Jul 30 2012
By Helen Albert, Senior MedWire Reporter
Research shows that external beam radiation therapy, similar to that used in treating cancer, provides effective pain relief for patients with plantar fasciitis.
The researchers compared standard- (n=29; total dose 6.0 Gy) with low- (n=33; total dose 0.1 Gy) dose therapy in 62 patients with the condition. They found that 80% of those who received standard-dose therapy experienced complete pain relief, 64% of whom maintained this relief for up to 48 weeks.
"Severe plantar fasciitis is a chronic health issue, and it can be extremely painful - many of these men and women cannot walk or stand for a long time," said lead author Marcus Niewald (Saarland University Medical Center, Homburg/Saar, Germany) in a press statement.
"We are extremely encouraged by the results of our research because evidence of improved quality of life for patients is clearly evident with the standard dose regimen."
The patients in the standard-dose group had therapy applied in six fractions of 1.0 Gy twice weekly and those in the low-dose group in six fractions of 0.1 Gy twice weekly with follow up continuing for 1 year. Lateral opposing 4- to 6-MV photon beams were used for all patients.

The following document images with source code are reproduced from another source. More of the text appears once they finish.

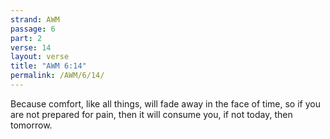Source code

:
 ```yaml
---
strand: AWM
passage: 6
part: 2
verse: 14
layout: verse
title: "AWM 6:14"
permalink: /AWM/6/14/
---
```

Because comfort, like all things, will fade away in the face of time, so if you are not prepared for pain, then it will consume you, if not today, then tomorrow.

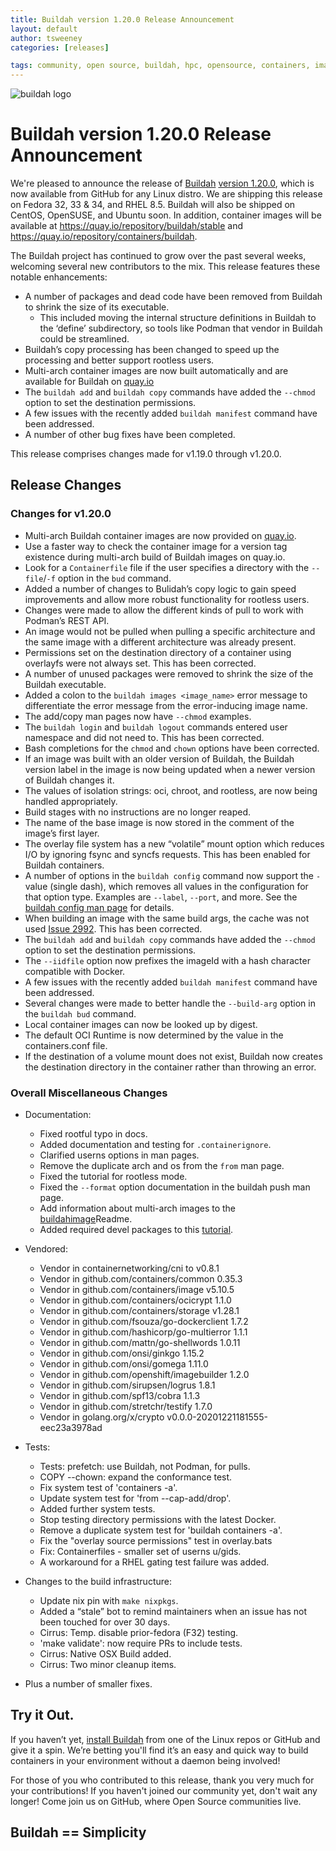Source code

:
 ```yaml
---
title: Buildah version 1.20.0 Release Announcement
layout: default
author: tsweeney
categories: [releases]

tags: community, open source, buildah, hpc, opensource, containers, images, image
---
```

![buildah logo](https://buildah.io/images/buildah.png)

# Buildah version 1.20.0 Release Announcement

We're pleased to announce the release of [Buildah](https://github.com/containers/buildah) [version 1.20.0](https://github.com/containers/buildah/releases/tag/v1.20.0), which is now available from GitHub for any Linux distro.  We are shipping this release on Fedora 32, 33 & 34, and RHEL 8.5.  Buildah will also be shipped on CentOS, OpenSUSE, and Ubuntu soon.  In addition, container images will be available at https://quay.io/repository/buildah/stable and https://quay.io/repository/containers/buildah.

The Buildah project has continued to grow over the past several weeks, welcoming several new contributors to the mix.  This release features these notable enhancements: 

  * A number of packages and dead code have been removed from Buildah to shrink the size of its executable.
    * This included moving the internal structure definitions in Buildah to the ‘define’ subdirectory, so tools like Podman that vendor in Buildah could be streamlined.
  * Buildah’s copy processing has been changed to speed up the processing and better support rootless users.
  * Multi-arch container images are now built automatically and are available for Buildah on [quay.io](quay.io/containers/buildah)
  * The `buildah add` and `buildah copy` commands have added the `--chmod`  option to set the destination permissions.
  * A few issues with the recently added `buildah manifest` command have been addressed.
  * A number of other bug fixes have been completed.

<!--readmore -->

This release comprises changes made for v1.19.0 through v1.20.0.

## Release Changes

### Changes for v1.20.0
  * Multi-arch Buildah container images are now provided on [quay.io](quay.io/containers/buildah).
  * Use a faster way to check the container image for a version tag existence during multi-arch build of Buildah images on quay.io.
  * Look for a `Containerfile` file if the user specifies a directory with the `--file`/`-f` option in the `bud` command.
  * Added a number of changes to Bulidah’s copy logic to gain speed improvements and allow more robust functionality for rootless users.
  * Changes were made to allow the different kinds of pull to work with Podman’s REST API.
  * An image would not be pulled when pulling a specific architecture and the same image with a different architecture was already present.
  * Permissions set on the destination directory of a container using overlayfs were not always set.  This has been corrected.
  * A number of unused packages were removed to shrink the size of the Buildah executable.
  * Added a colon to the `buildah images <image_name>` error message to differentiate the error message from the error-inducing image name.
  * The add/copy man pages now have `--chmod` examples.
  * The `buildah login` and `buildah logout` commands entered user namespace and did not need to.  This has been corrected.
  * Bash completions for the `chmod` and `chown` options have been corrected.
  * If an image was built with an older version of Buildah, the Buildah version label in the image is now being updated when a newer version of Buildah changes it.
  * The values of isolation strings: oci, chroot, and rootless, are now being handled appropriately.
  * Build stages with no instructions are no longer reaped.
  * The name of the base image is now stored in the comment of the image’s first layer.
  * The overlay file system has a new “volatile” mount option which reduces I/O by ignoring fsync and syncfs requests.  This has been enabled for Buildah containers.
  * A number of options in the `buildah config` command now support the `-`  value (single dash), which removes all values in the configuration for that option type.  Examples are `--label`, `--port`, and more.  See the [buildah config man page](https://github.com/containers/buildah/blob/main/docs/buildah-config.md) for details.
  * When building an image with the same build args, the cache was not used [Issue 2992](https://github.com/containers/buildah/issues/2992).  This has been corrected.
  * The `buildah add` and `buildah copy` commands have added the `--chmod`  option to set the destination permissions.
  * The `--iidfile` option now prefixes the imageId with a hash character compatible with Docker.
  * A few issues with the recently added `buildah manifest` command have been addressed.
  * Several changes were made to better handle the `--build-arg` option in the `buildah bud` command.
  * Local container images can now be looked up by digest.
  * The default OCI Runtime is now determined by the value in the containers.conf file.
  * If the destination of a volume mount does not exist, Buildah now creates the destination directory in the container rather than throwing an error.

 
### Overall Miscellaneous Changes  
* Documentation:
  * Fixed rootful typo in docs.
  * Added documentation and testing for `.containerignore`.
  * Clarified userns options in man pages.
  * Remove the duplicate arch and os from the `from` man page.
  * Fixed the tutorial for rootless mode.
  * Fixed the `--format` option documentation in the buildah push man page.
  * Add information about multi-arch images to the [buildahimage](https://github.com/containers/buildah/blob/main/contrib/buildahimage/README.md)Readme.
  * Added required devel packages to this [tutorial](https://github.com/containers/buildah/blob/main/docs/tutorials/04-include-in-your-build-tool.md).


* Vendored:
  * Vendor in containernetworking/cni to v0.8.1
  * Vendor in github.com/containers/common 0.35.3
  * Vendor in github.com/containers/image v5.10.5
  * Vendor in github.com/containers/ocicrypt 1.1.0
  * Vendor in github.com/containers/storage  v1.28.1
  * Vendor in github.com/fsouza/go-dockerclient 1.7.2
  * Vendor in github.com/hashicorp/go-multierror 1.1.1
  * Vendor in github.com/mattn/go-shellwords 1.0.11
  * Vendor in github.com/onsi/ginkgo 1.15.2
  * Vendor in github.com/onsi/gomega 1.11.0
  * Vendor in github.com/openshift/imagebuilder 1.2.0
  * Vendor in github.com/sirupsen/logrus 1.8.1
  * Vendor in github.com/spf13/cobra 1.1.3
  * Vendor in github.com/stretchr/testify  1.7.0
  * Vendor in golang.org/x/crypto v0.0.0-20201221181555-eec23a3978ad

* Tests:
  * Tests: prefetch: use Buildah, not Podman, for pulls.
  * COPY --chown: expand the conformance test.
  * Fix system test of 'containers -a'.
  * Update system test for 'from --cap-add/drop'.
  * Added further system tests.
  * Stop testing directory permissions with the latest Docker.
  * Remove a duplicate system test for 'buildah containers -a'.
  * Fix the "overlay source permissions" test in overlay.bats
  * Fix: Containerfiles - smaller set of userns u/gids.
  * A workaround for a RHEL gating test failure was added.


* Changes to the build infrastructure:
  * Update nix pin with `make nixpkgs`.
  * Added a “stale” bot to remind maintainers when an issue has not been touched for over 30 days.
  * Cirrus: Temp. disable prior-fedora (F32) testing.
  * 'make validate': now require PRs to include tests.
  * Cirrus: Native OSX Build added.
  * Cirrus: Two minor cleanup items.

* Plus a number of smaller fixes.

## Try it Out.
 
If you haven’t yet, [install Buildah](https://github.com/containers/buildah/blob/main/install.md) from one of the Linux repos or GitHub and give it a spin.  We’re betting you'll find it’s an easy and quick way to build containers in your environment without a daemon being involved!

For those of you who contributed to this release, thank you very much for your contributions!  If you haven't joined our community yet, don't wait any longer!  Come join us on GitHub, where Open Source communities live.

## Buildah == Simplicity
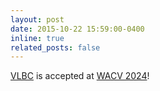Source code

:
 ```yaml
---
layout: post
date: 2015-10-22 15:59:00-0400
inline: true
related_posts: false
---
```


[VLBC](https://openaccess.thecvf.com/content/WACV2024/html/DInca_Improving_Fairness_Using_Vision-Language_Driven_Image_Augmentation_WACV_2024_paper.html) is accepted at [WACV 2024](https://wacv2024.thecvf.com/)!

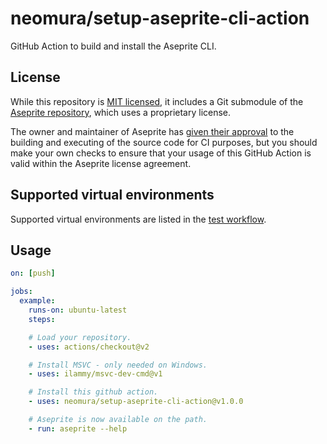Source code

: # neomura/setup-aseprite-cli-action

GitHub Action to build and install the Aseprite CLI.

## License

While this repository is [MIT licensed](./license.md), it includes a Git submodule of the [Aseprite repository](https://github.com/aseprite/aseprite), which uses a proprietary license.

The owner and maintainer of Aseprite has [given their approval](https://community.aseprite.org/t/integrating-aseprite-with-travis-ci/1351) to the building and executing of the source code for CI purposes, but you should make your own checks to ensure that your usage of this GitHub Action is valid within the Aseprite license agreement.

## Supported virtual environments

Supported virtual environments are listed in the [test workflow](./.github/workflows/test.yaml).

## Usage

```yaml
on: [push]

jobs:
  example:
    runs-on: ubuntu-latest
    steps:

    # Load your repository.
    - uses: actions/checkout@v2

    # Install MSVC - only needed on Windows.
    - uses: ilammy/msvc-dev-cmd@v1

    # Install this github action.
    - uses: neomura/setup-aseprite-cli-action@v1.0.0

    # Aseprite is now available on the path.
    - run: aseprite --help
```
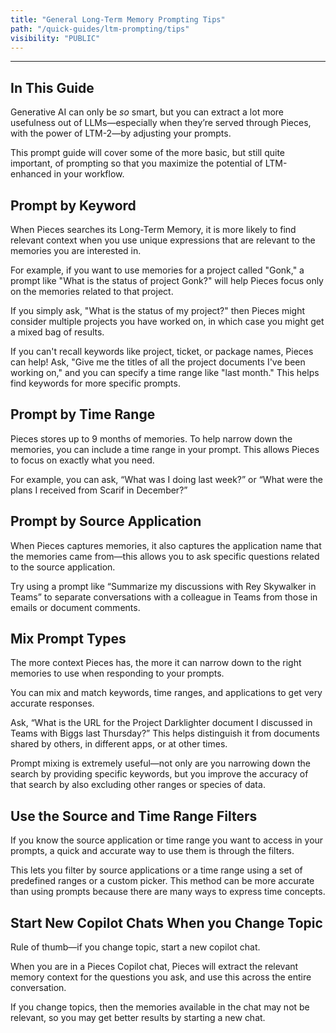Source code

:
 ```yaml
---
title: "General Long-Term Memory Prompting Tips"
path: "/quick-guides/ltm-prompting/tips"
visibility: "PUBLIC"
---
```

***

## In This Guide

Generative AI can only be *so* smart, but you can extract a lot more usefulness out of LLMs—especially when they’re served through Pieces, with the power of LTM-2—by adjusting your prompts.

This prompt guide will cover some of the more basic, but still quite important, of prompting so that you maximize the potential of LTM-enhanced in your workflow.

## Prompt by Keyword

When Pieces searches its Long-Term Memory, it is more likely to find relevant context when you use unique expressions that are relevant to the memories you are interested in.

For example, if you want to use memories for a project called "Gonk," a prompt like "What is the status of project Gonk?" will help Pieces focus only on the memories related to that project.

If you simply ask, "What is the status of my project?" then Pieces might consider multiple projects you have worked on, in which case you might get a mixed bag of results.

<Callout type="tip">
  If you can't recall keywords like project, ticket, or package names, Pieces can help! Ask, "Give me the titles of all the project documents I've been working on," and you can specify a time range like "last month." This helps find keywords for more specific prompts.
</Callout>

## Prompt by Time Range

Pieces stores up to 9 months of memories. To help narrow down the memories, you can include a time range in your prompt. This allows Pieces to focus on exactly what you need.

For example, you can ask, “What was I doing last week?” or “What were the plans I received from Scarif in December?”

## Prompt by Source Application

When Pieces captures memories, it also captures the application name that the memories came from—this allows you to ask specific questions related to the source application.

Try using a prompt like “Summarize my discussions with Rey Skywalker in Teams” to separate conversations with a colleague in Teams from those in emails or document comments.

## Mix Prompt Types

The more context Pieces has, the more it can narrow down to the right memories to use when responding to your prompts.

You can mix and match keywords, time ranges, and applications to get very accurate responses.

Ask, “What is the URL for the Project Darklighter document I discussed in Teams with Biggs last Thursday?” This helps distinguish it from documents shared by others, in different apps, or at other times.

<Callout type="tip">
  Prompt mixing is extremely useful—not only are you narrowing down the search by providing specific keywords, but you improve the accuracy of that search by also excluding other ranges or species of data.
</Callout>

## Use the Source and Time Range Filters

If you know the source application or time range you want to access in your prompts, a quick and accurate way to use them is through the filters.

This lets you filter by source applications or a time range using a set of predefined ranges or a custom picker. This method can be more accurate than using prompts because there are many ways to express time concepts.

## Start New Copilot Chats When you Change Topic

Rule of thumb—if you change topic, start a new copilot chat.

When you are in a Pieces Copilot chat, Pieces will extract the relevant memory context for the questions you ask, and use this across the entire conversation.

If you change topics, then the memories available in the chat may not be relevant, so you may get better results by starting a new chat.
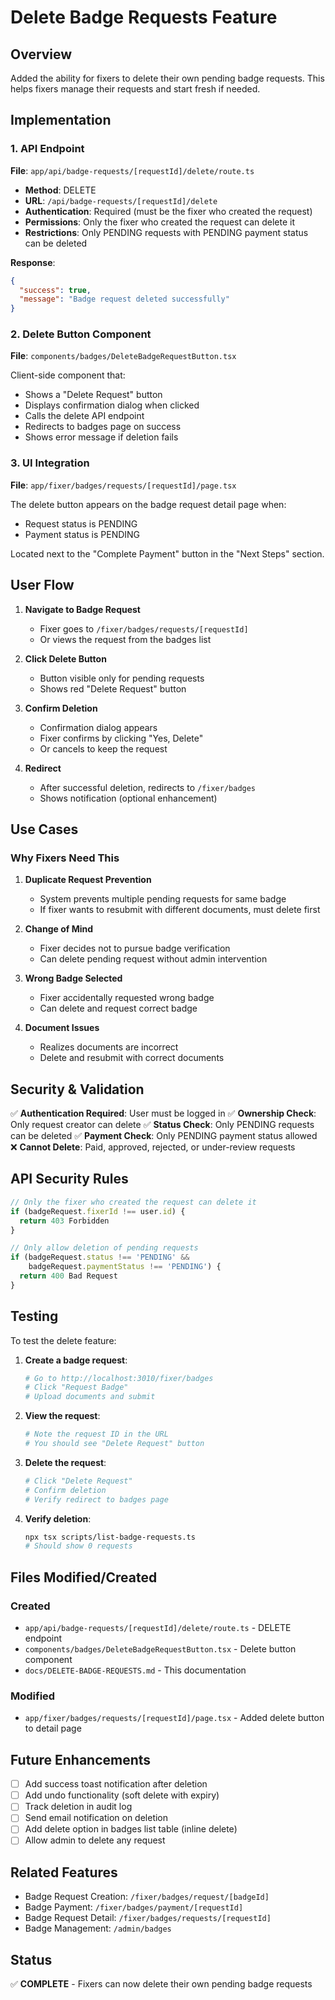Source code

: # Delete Badge Requests Feature

## Overview

Added the ability for fixers to delete their own pending badge requests. This helps fixers manage their requests and start fresh if needed.

## Implementation

### 1. API Endpoint

**File**: `app/api/badge-requests/[requestId]/delete/route.ts`

- **Method**: DELETE
- **URL**: `/api/badge-requests/[requestId]/delete`
- **Authentication**: Required (must be the fixer who created the request)
- **Permissions**: Only the fixer who created the request can delete it
- **Restrictions**: Only PENDING requests with PENDING payment status can be deleted

**Response**:

```json
{
  "success": true,
  "message": "Badge request deleted successfully"
}
```

### 2. Delete Button Component

**File**: `components/badges/DeleteBadgeRequestButton.tsx`

Client-side component that:

- Shows a "Delete Request" button
- Displays confirmation dialog when clicked
- Calls the delete API endpoint
- Redirects to badges page on success
- Shows error message if deletion fails

### 3. UI Integration

**File**: `app/fixer/badges/requests/[requestId]/page.tsx`

The delete button appears on the badge request detail page when:

- Request status is PENDING
- Payment status is PENDING

Located next to the "Complete Payment" button in the "Next Steps" section.

## User Flow

1. **Navigate to Badge Request**
   - Fixer goes to `/fixer/badges/requests/[requestId]`
   - Or views the request from the badges list

2. **Click Delete Button**
   - Button visible only for pending requests
   - Shows red "Delete Request" button

3. **Confirm Deletion**
   - Confirmation dialog appears
   - Fixer confirms by clicking "Yes, Delete"
   - Or cancels to keep the request

4. **Redirect**
   - After successful deletion, redirects to `/fixer/badges`
   - Shows notification (optional enhancement)

## Use Cases

### Why Fixers Need This

1. **Duplicate Request Prevention**
   - System prevents multiple pending requests for same badge
   - If fixer wants to resubmit with different documents, must delete first

2. **Change of Mind**
   - Fixer decides not to pursue badge verification
   - Can delete pending request without admin intervention

3. **Wrong Badge Selected**
   - Fixer accidentally requested wrong badge
   - Can delete and request correct badge

4. **Document Issues**
   - Realizes documents are incorrect
   - Delete and resubmit with correct documents

## Security & Validation

✅ **Authentication Required**: User must be logged in
✅ **Ownership Check**: Only request creator can delete
✅ **Status Check**: Only PENDING requests can be deleted
✅ **Payment Check**: Only PENDING payment status allowed
❌ **Cannot Delete**: Paid, approved, rejected, or under-review requests

## API Security Rules

```typescript
// Only the fixer who created the request can delete it
if (badgeRequest.fixerId !== user.id) {
  return 403 Forbidden
}

// Only allow deletion of pending requests
if (badgeRequest.status !== 'PENDING' &&
    badgeRequest.paymentStatus !== 'PENDING') {
  return 400 Bad Request
}
```

## Testing

To test the delete feature:

1. **Create a badge request**:

   ```bash
   # Go to http://localhost:3010/fixer/badges
   # Click "Request Badge"
   # Upload documents and submit
   ```

2. **View the request**:

   ```bash
   # Note the request ID in the URL
   # You should see "Delete Request" button
   ```

3. **Delete the request**:

   ```bash
   # Click "Delete Request"
   # Confirm deletion
   # Verify redirect to badges page
   ```

4. **Verify deletion**:
   ```bash
   npx tsx scripts/list-badge-requests.ts
   # Should show 0 requests
   ```

## Files Modified/Created

### Created

- `app/api/badge-requests/[requestId]/delete/route.ts` - DELETE endpoint
- `components/badges/DeleteBadgeRequestButton.tsx` - Delete button component
- `docs/DELETE-BADGE-REQUESTS.md` - This documentation

### Modified

- `app/fixer/badges/requests/[requestId]/page.tsx` - Added delete button to detail page

## Future Enhancements

- [ ] Add success toast notification after deletion
- [ ] Add undo functionality (soft delete with expiry)
- [ ] Track deletion in audit log
- [ ] Send email notification on deletion
- [ ] Add delete option in badges list table (inline delete)
- [ ] Allow admin to delete any request

## Related Features

- Badge Request Creation: `/fixer/badges/request/[badgeId]`
- Badge Payment: `/fixer/badges/payment/[requestId]`
- Badge Request Detail: `/fixer/badges/requests/[requestId]`
- Badge Management: `/admin/badges`

## Status

✅ **COMPLETE** - Fixers can now delete their own pending badge requests
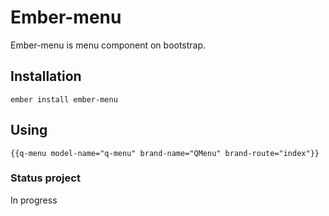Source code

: # Ember-menu

Ember-menu is menu component on bootstrap. 

## Installation

```
ember install ember-menu
```

## Using
```
{{q-menu model-name="q-menu" brand-name="QMenu" brand-route="index"}}
```

### Status project
In progress

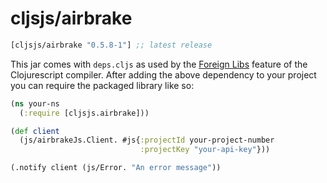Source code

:# cljsjs/airbrake

[](dependency)
```clojure
[cljsjs/airbrake "0.5.8-1"] ;; latest release
```
[](/dependency)

This jar comes with `deps.cljs` as used by the [Foreign Libs][flibs] feature
of the Clojurescript compiler. After adding the above dependency to your project
you can require the packaged library like so:


```clojure
(ns your-ns
  (:require [cljsjs.airbrake]))

(def client
  (js/airbrakeJs.Client. #js{:projectId your-project-number
                             :projectKey "your-api-key"}))

(.notify client (js/Error. "An error message"))

```


[flibs]: https://github.com/clojure/clojurescript/wiki/Packaging-Foreign-Dependencies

After 3 months of follow up, patients in the standard-dose group had significantly better scores than the low-dose group on the visual analog scale (VAS; 0=no pain, 100=maximum pain), Calcaneodynia score (100=symptom free, 0=very intense symptoms), and the Short Form (SF)-12 health survey (high values correspond to good quality of life).
More specifically, the between group difference at 3 months was 23.39 for the VAS, 10.82 for the Calcaneodynia score, and ranged from 1.04 to 5.11 for the different sections of the SF-12. Many standard-dose patients who had good results at 3 months maintained pain relief at 12 months.
Notably, significantly fewer patients in the standard- versus the low-dose arm had to undergo re-irradiation due to the initial therapy being ineffective.
No acute or long-term side effects of the therapy were observed.
The authors concede that their results are somewhat limited by the small size of their study and suggest that further research is warranted. However, they conclude that "on the basis of the results of our trial, the effect of radiation therapy on painful heel spur could be proven at a high level of evidence."